景安玨仔細的過濾了梅涵燁的話,將調侃的自誇的不著調的去掉,也就一個主題,梅涵燁遇到了殺一,知道了自己的行蹤,在這間客棧聽牆角的時候,知道了那女人的計劃,然後占床占房又耍橫,嚇跑了客棧的人。
“那女子人呢?”
“你現在後悔了?要憐香惜玉?哎呀她可是個破鞋,你這也忒不講究了吧?”
景安玨直接無視這個不著調的表兄,四年前,舅舅派人來虞城幫他,卻派了個吊兒郎當的梅涵燁,當初差點被他戲弄死,不過他做生意的本事和武力,卻是一把手。那望月樓,就是四年前梅涵燁使了手段盤下來的,如今,都在他的名下。
見景安玨似笑非笑的看著他,梅涵燁輕咳一聲,“別這麼嚴肅嘛,那女人大概餓暈了快,畢竟從昨晚到現在,她沒吃過東西,當然,為兄看她略為豐滿,怕表弟不喜歡,便擅自做主替她減減肥。”
“人在哪裏?”
“四年前你是多麼可愛,唉,如今都不好玩兒了,她在二樓盡頭的最後一間房子裏。”
殺八會意,已經出去提人了。
“對於這間客棧的老板,你了解多少?”景安玨如今,還是不相信老板會是那麼一個哆哆嗦嗦的老板。
“果然,就知道瞞不住你,知道我是來做什麼的?這間客棧,昨日起,老板就是區區不才為兄我的了。”

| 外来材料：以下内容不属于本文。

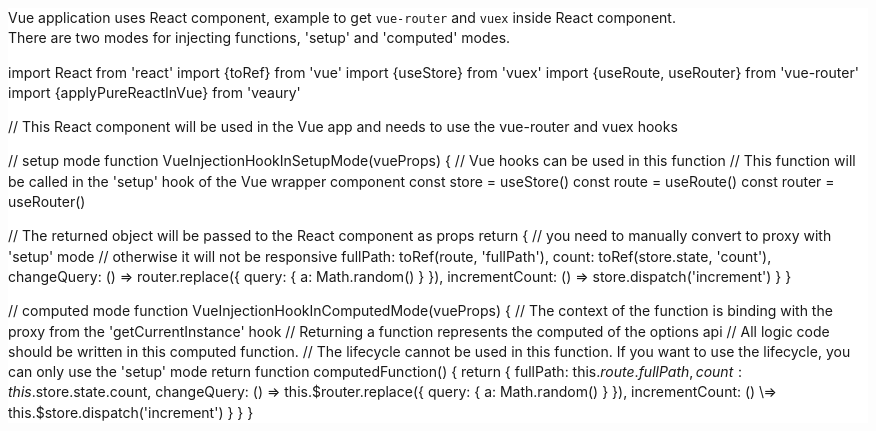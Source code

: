 Vue application uses React component, example to get `vue-router` and `vuex` inside React component.  
There are two modes for injecting functions, 'setup' and 'computed' modes.

import React from 'react'
import {toRef} from 'vue'
import {useStore} from 'vuex'
import {useRoute, useRouter} from 'vue-router'
import {applyPureReactInVue} from 'veaury'

// This React component will be used in the Vue app and needs to use the vue-router and vuex hooks

// setup mode
function VueInjectionHookInSetupMode(vueProps) {
  // Vue hooks can be used in this function
  // This function will be called in the 'setup' hook of the Vue wrapper component
  const store \= useStore()
  const route \= useRoute()
  const router \= useRouter()

  // The returned object will be passed to the React component as props
  return {
    // you need to manually convert to proxy with 'setup' mode
    // otherwise it will not be responsive
    fullPath: toRef(route, 'fullPath'),
    count: toRef(store.state, 'count'),
    changeQuery: () \=> router.replace({
      query: {
        a: Math.random()
      }
    }),
    incrementCount: () \=> store.dispatch('increment')
  }
}

// computed mode
function VueInjectionHookInComputedMode(vueProps) {
  // The context of the function is binding with the proxy from the 'getCurrentInstance' hook
  // Returning a function represents the computed of the options api
  // All logic code should be written in this computed function.
  // The lifecycle cannot be used in this function. If you want to use the lifecycle, you can only use the 'setup' mode
  return function computedFunction() {
    return {
      fullPath: this.$route.fullPath,
      count: this.$store.state.count,
      changeQuery: () \=> this.$router.replace({
        query: {
          a: Math.random()
        }
      }),
      incrementCount: () \=> this.$store.dispatch('increment')
    }
  }
}
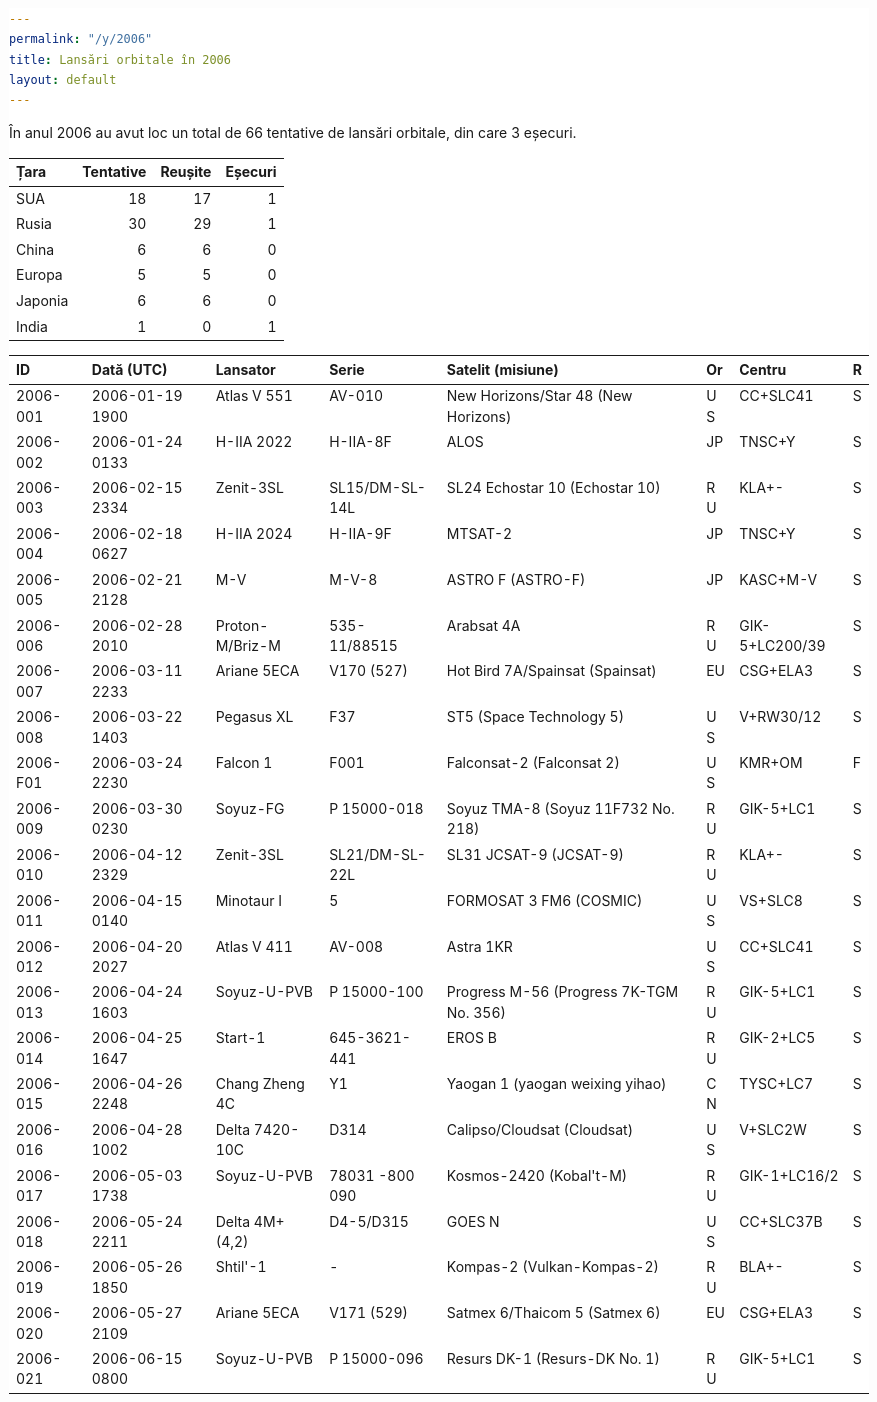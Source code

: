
```yaml
---
permalink: "/y/2006"
title: Lansări orbitale în 2006
layout: default
---
```


În anul 2006 au avut loc un total de 66 tentative de lansări orbitale, din care 3 eșecuri.


| Țara    |   Tentative |   Reușite |   Eșecuri |
|:--------|------------:|----------:|----------:|
| SUA     |          18 |        17 |         1 |
| Rusia   |          30 |        29 |         1 |
| China   |           6 |         6 |         0 |
| Europa  |           5 |         5 |         0 |
| Japonia |           6 |         6 |         0 |
| India   |           1 |         0 |         1 |


| ID       | Dată (UTC)      | Lansator             | Serie                | Satelit (misiune)                          | Or   | Centru         | R   |
|:---------|:----------------|:---------------------|:---------------------|:-------------------------------------------|:-----|:---------------|:----|
| 2006-001 | 2006-01-19 1900 | Atlas V 551          | AV-010               | New Horizons/Star 48 (New Horizons)        | US   | CC+SLC41       | S   |
| 2006-002 | 2006-01-24 0133 | H-IIA 2022           | H-IIA-8F             | ALOS                                       | JP   | TNSC+Y         | S   |
| 2006-003 | 2006-02-15 2334 | Zenit-3SL            | SL15/DM-SL-14L       | SL24 Echostar 10 (Echostar 10)             | RU   | KLA+-          | S   |
| 2006-004 | 2006-02-18 0627 | H-IIA 2024           | H-IIA-9F             | MTSAT-2                                    | JP   | TNSC+Y         | S   |
| 2006-005 | 2006-02-21 2128 | M-V                  | M-V-8                | ASTRO F (ASTRO-F)                          | JP   | KASC+M-V       | S   |
| 2006-006 | 2006-02-28 2010 | Proton-M/Briz-M      | 535-11/88515         | Arabsat 4A                                 | RU   | GIK-5+LC200/39 | S   |
| 2006-007 | 2006-03-11 2233 | Ariane 5ECA          | V170 (527)           | Hot Bird 7A/Spainsat (Spainsat)            | EU   | CSG+ELA3       | S   |
| 2006-008 | 2006-03-22 1403 | Pegasus XL           | F37                  | ST5 (Space Technology 5)                   | US   | V+RW30/12      | S   |
| 2006-F01 | 2006-03-24 2230 | Falcon 1             | F001                 | Falconsat-2 (Falconsat 2)                  | US   | KMR+OM         | F   |
| 2006-009 | 2006-03-30 0230 | Soyuz-FG             | P 15000-018          | Soyuz TMA-8 (Soyuz 11F732 No. 218)         | RU   | GIK-5+LC1      | S   |
| 2006-010 | 2006-04-12 2329 | Zenit-3SL            | SL21/DM-SL-22L       | SL31 JCSAT-9 (JCSAT-9)                     | RU   | KLA+-          | S   |
| 2006-011 | 2006-04-15 0140 | Minotaur I           | 5                    | FORMOSAT 3 FM6 (COSMIC)                    | US   | VS+SLC8        | S   |
| 2006-012 | 2006-04-20 2027 | Atlas V 411          | AV-008               | Astra 1KR                                  | US   | CC+SLC41       | S   |
| 2006-013 | 2006-04-24 1603 | Soyuz-U-PVB          | P 15000-100          | Progress M-56 (Progress 7K-TGM No. 356)    | RU   | GIK-5+LC1      | S   |
| 2006-014 | 2006-04-25 1647 | Start-1              | 645-3621-441         | EROS B                                     | RU   | GIK-2+LC5      | S   |
| 2006-015 | 2006-04-26 2248 | Chang Zheng 4C       | Y1                   | Yaogan 1 (yaogan weixing yihao)            | CN   | TYSC+LC7       | S   |
| 2006-016 | 2006-04-28 1002 | Delta 7420-10C       | D314                 | Calipso/Cloudsat (Cloudsat)                | US   | V+SLC2W        | S   |
| 2006-017 | 2006-05-03 1738 | Soyuz-U-PVB          | 78031  -800 090      | Kosmos-2420 (Kobal't-M)                    | RU   | GIK-1+LC16/2   | S   |
| 2006-018 | 2006-05-24 2211 | Delta 4M+(4,2)       | D4-5/D315            | GOES N                                     | US   | CC+SLC37B      | S   |
| 2006-019 | 2006-05-26 1850 | Shtil'-1             | -                    | Kompas-2 (Vulkan-Kompas-2)                 | RU   | BLA+-          | S   |
| 2006-020 | 2006-05-27 2109 | Ariane 5ECA          | V171 (529)           | Satmex 6/Thaicom 5 (Satmex 6)              | EU   | CSG+ELA3       | S   |
| 2006-021 | 2006-06-15 0800 | Soyuz-U-PVB          | P 15000-096          | Resurs DK-1 (Resurs-DK No. 1)              | RU   | GIK-5+LC1      | S   |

“怎麼回事兒?該不會是你殺人滅口多財產吧?”景安玨嚴重懷疑梅涵燁的人品。
“怎麼可能,說來也是我人品好,昨日那老板苦苦等的人總算放下了世俗願意跟他一起私奔了,然後我又不小心聽到了,然後我出麵盤下了客棧,最後我成了老板。要不然,今兒鬧這麼一出,我還能在這裏坐著?”
“你不是沒錢嘛,哪來的銀子盤下這間客棧?”
“這不是我人格魅力爆發麼,那老板。。。。。。。。”“我要聽實話!”景安玨出口,打斷了他自編自演的故事。
“那老板喜歡男人,他的男人喜歡他,但是怕世俗不容,那男人打算成親了,就在明天,昨晚來與老板告別,我聽到了,然後自作主張演了一出戲,然後那男人在我的刺激之下醋意大發,跟著老板私奔了,那老板將這間客棧作為謝禮,送給了我。”
“果然是個禍害!”陳小虎低聲嘟囔了一句,可是在座的都聽到了。
“我這叫助人為樂,寧拆十座廟,不毀一樁親。”梅涵燁大言不慚的反駁。
陳小虎冷哼一聲不再言語,梅涵燁轉頭看忽然沉默的景安玨,“我說表弟,你這是怎麼了?”
殺八等人看到景安玨的樣子,隱約明白,他家主子對那件事有了陰影,好巧不巧的,他們十四人都出動探查元後被害的線索了,穆絕也是第二天才趕回來,所以就讓林後得逞了,他們做屬下的自責不已。
“沒什麼、”景安玨淡淡的說道。他剛剛隻是又想起了那個被他刻意遺忘的人,他不知道那人在哪裏,過得好不好。
梅涵燁暗道沒事才怪,但見景安玨一副不想多談的模樣,他也識趣的閉嘴了。
“你來這裏打算什麼時候回去?”
“為兄我打算棄商入仕,你祁王麾下不是缺人麼?為兄我就屈尊為你效勞了,別太感動,咱都是實在親戚。”
景安玨嘴角抽了抽,這樣實在的親戚,他還真不想要。太能惹事兒了。